[EXERCISE REQUIREMENTS] Go through the entries below and collect each line with the string "begin" in it.

[RAW DATA]
□ □ □

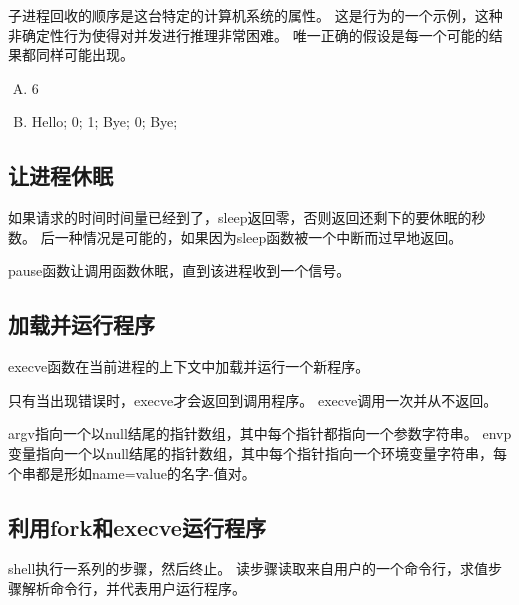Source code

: {{{            子进程回收的顺序是这台特定的计算机系统的属性。
            这是行为的一个示例，这种非确定性行为使得对并发进行推理非常困难。
            唯一正确的假设是每一个可能的结果都同样可能出现。

            \begin{practicec}
                \begin{enumerate}[A.]
                    \item 6
                    \item
                    {
                        Hello;
                        0;
                        1;
                        Bye;
                        0;
                        Bye;
                    }
                \end{enumerate}
            \end{practicec}
        }
    }

    \subsection{让进程休眠}
    {
        如果请求的时间时间量已经到了，sleep返回零，否则返回还剩下的要休眠的秒数。
        后一种情况是可能的，如果因为sleep函数被一个中断而过早地返回。

        pause函数让调用函数休眠，直到该进程收到一个信号。

        \begin{practicec}

        \end{practicec}
    }

    \subsection{加载并运行程序}
    {
        execve函数在当前进程的上下文中加载并运行一个新程序。

        只有当出现错误时，execve才会返回到调用程序。
        execve调用一次并从不返回。

        argv指向一个以null结尾的指针数组，其中每个指针都指向一个参数字符串。
        envp变量指向一个以null结尾的指针数组，其中每个指针指向一个环境变量字符串，每个串都是形如name=value的名字-值对。

        \begin{practicec}

        \end{practicec}
    }

    \subsection{利用fork和execve运行程序}
    {
        shell执行一系列的步骤，然后终止。
        读步骤读取来自用户的一个命令行，求值步骤解析命令行，并代表用户运行程序。

}}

□ □ □

[EXERCISE RESULT]
            \begin{practicec}
                \begin{enumerate}[A.]
        \begin{practicec}
        \begin{practicec}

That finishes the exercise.